## ASSIGNMENT
Pick every line out of the entries below that holds the string "Roman", and report them.

*** Opening RAW DATA ***

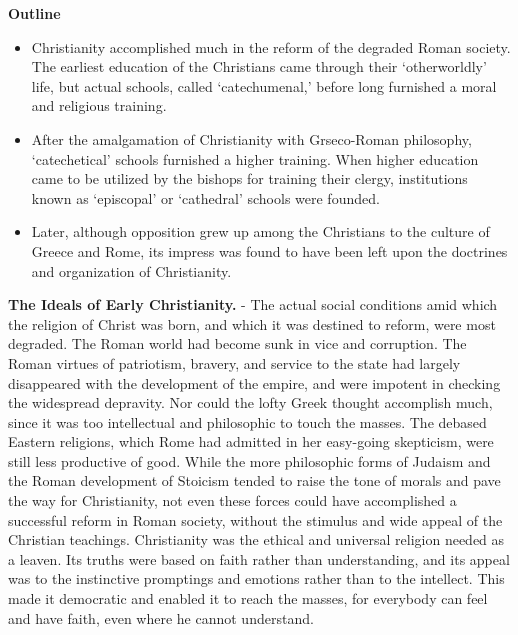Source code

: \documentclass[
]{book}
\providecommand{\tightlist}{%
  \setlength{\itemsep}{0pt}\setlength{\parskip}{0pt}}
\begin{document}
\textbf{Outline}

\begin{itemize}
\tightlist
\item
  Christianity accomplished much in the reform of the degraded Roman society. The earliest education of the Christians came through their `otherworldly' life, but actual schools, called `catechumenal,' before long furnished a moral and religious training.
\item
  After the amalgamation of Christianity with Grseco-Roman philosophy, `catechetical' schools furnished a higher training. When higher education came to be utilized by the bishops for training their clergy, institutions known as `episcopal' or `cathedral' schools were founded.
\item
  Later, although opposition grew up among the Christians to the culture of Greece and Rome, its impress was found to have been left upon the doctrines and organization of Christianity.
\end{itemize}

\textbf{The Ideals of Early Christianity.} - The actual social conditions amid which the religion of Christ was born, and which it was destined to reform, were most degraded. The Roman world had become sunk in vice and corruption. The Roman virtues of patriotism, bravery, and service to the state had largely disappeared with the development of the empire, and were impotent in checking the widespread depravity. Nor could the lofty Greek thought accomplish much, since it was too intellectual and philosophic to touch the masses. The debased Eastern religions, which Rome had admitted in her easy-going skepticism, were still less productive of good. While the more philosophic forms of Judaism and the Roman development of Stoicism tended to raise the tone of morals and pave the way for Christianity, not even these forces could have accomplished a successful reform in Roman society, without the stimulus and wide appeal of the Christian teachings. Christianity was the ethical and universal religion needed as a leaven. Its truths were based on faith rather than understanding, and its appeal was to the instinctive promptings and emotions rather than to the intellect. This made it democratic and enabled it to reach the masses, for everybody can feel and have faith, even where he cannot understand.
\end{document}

*** Closing RAW DATA ***
*** Opening RAW DATA ***

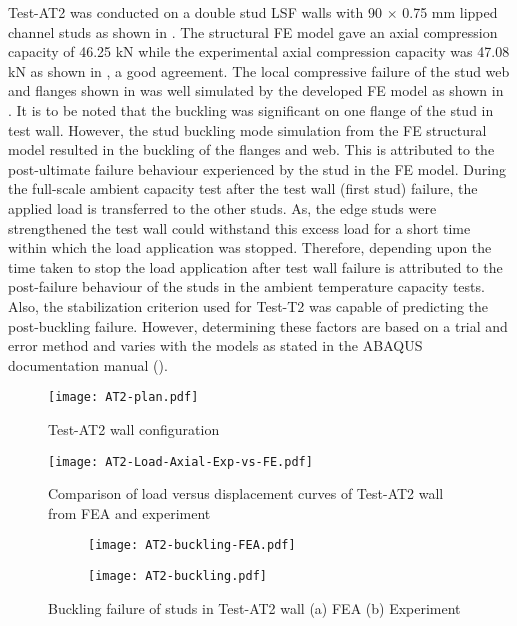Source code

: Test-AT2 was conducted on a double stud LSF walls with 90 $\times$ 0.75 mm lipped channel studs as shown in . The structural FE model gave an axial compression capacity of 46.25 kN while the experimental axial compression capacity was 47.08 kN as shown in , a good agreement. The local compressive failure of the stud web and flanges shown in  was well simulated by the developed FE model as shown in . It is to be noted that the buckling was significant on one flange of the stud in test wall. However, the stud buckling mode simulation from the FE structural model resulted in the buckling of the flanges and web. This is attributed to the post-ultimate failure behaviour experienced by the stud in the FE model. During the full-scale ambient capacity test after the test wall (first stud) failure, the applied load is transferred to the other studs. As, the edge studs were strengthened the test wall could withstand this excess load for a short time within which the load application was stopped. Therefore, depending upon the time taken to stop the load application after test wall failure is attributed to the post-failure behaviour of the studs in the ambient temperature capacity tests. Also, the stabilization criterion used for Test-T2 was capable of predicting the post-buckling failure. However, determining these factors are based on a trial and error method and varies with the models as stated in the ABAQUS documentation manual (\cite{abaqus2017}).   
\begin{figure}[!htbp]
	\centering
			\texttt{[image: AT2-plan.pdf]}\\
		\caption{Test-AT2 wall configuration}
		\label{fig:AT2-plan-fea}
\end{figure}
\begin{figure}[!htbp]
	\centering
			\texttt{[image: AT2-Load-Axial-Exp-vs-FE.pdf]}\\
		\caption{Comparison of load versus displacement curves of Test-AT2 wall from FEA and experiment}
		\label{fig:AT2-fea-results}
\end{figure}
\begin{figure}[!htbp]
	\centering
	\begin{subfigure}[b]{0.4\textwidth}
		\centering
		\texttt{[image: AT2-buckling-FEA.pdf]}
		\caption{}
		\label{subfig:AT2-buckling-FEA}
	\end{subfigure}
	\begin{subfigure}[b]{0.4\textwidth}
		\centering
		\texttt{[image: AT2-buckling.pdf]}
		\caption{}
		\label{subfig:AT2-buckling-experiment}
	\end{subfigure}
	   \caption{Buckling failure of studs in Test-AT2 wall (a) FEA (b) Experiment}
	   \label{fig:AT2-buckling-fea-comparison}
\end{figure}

*** Closing RAW DATA ***

## TASK RESULT
  Christianity accomplished much in the reform of the degraded Roman society. The earliest education of the Christians came through their `otherworldly' life, but actual schools, called `catechumenal,' before long furnished a moral and religious training.
  After the amalgamation of Christianity with Grseco-Roman philosophy, `catechetical' schools furnished a higher training. When higher education came to be utilized by the bishops for training their clergy, institutions known as `episcopal' or `cathedral' schools were founded.
\textbf{The Ideals of Early Christianity.} - The actual social conditions amid which the religion of Christ was born, and which it was destined to reform, were most degraded. The Roman world had become sunk in vice and corruption. The Roman virtues of patriotism, bravery, and service to the state had largely disappeared with the development of the empire, and were impotent in checking the widespread depravity. Nor could the lofty Greek thought accomplish much, since it was too intellectual and philosophic to touch the masses. The debased Eastern religions, which Rome had admitted in her easy-going skepticism, were still less productive of good. While the more philosophic forms of Judaism and the Roman development of Stoicism tended to raise the tone of morals and pave the way for Christianity, not even these forces could have accomplished a successful reform in Roman society, without the stimulus and wide appeal of the Christian teachings. Christianity was the ethical and universal religion needed as a leaven. Its truths were based on faith rather than understanding, and its appeal was to the instinctive promptings and emotions rather than to the intellect. This made it democratic and enabled it to reach the masses, for everybody can feel and have faith, even where he cannot understand.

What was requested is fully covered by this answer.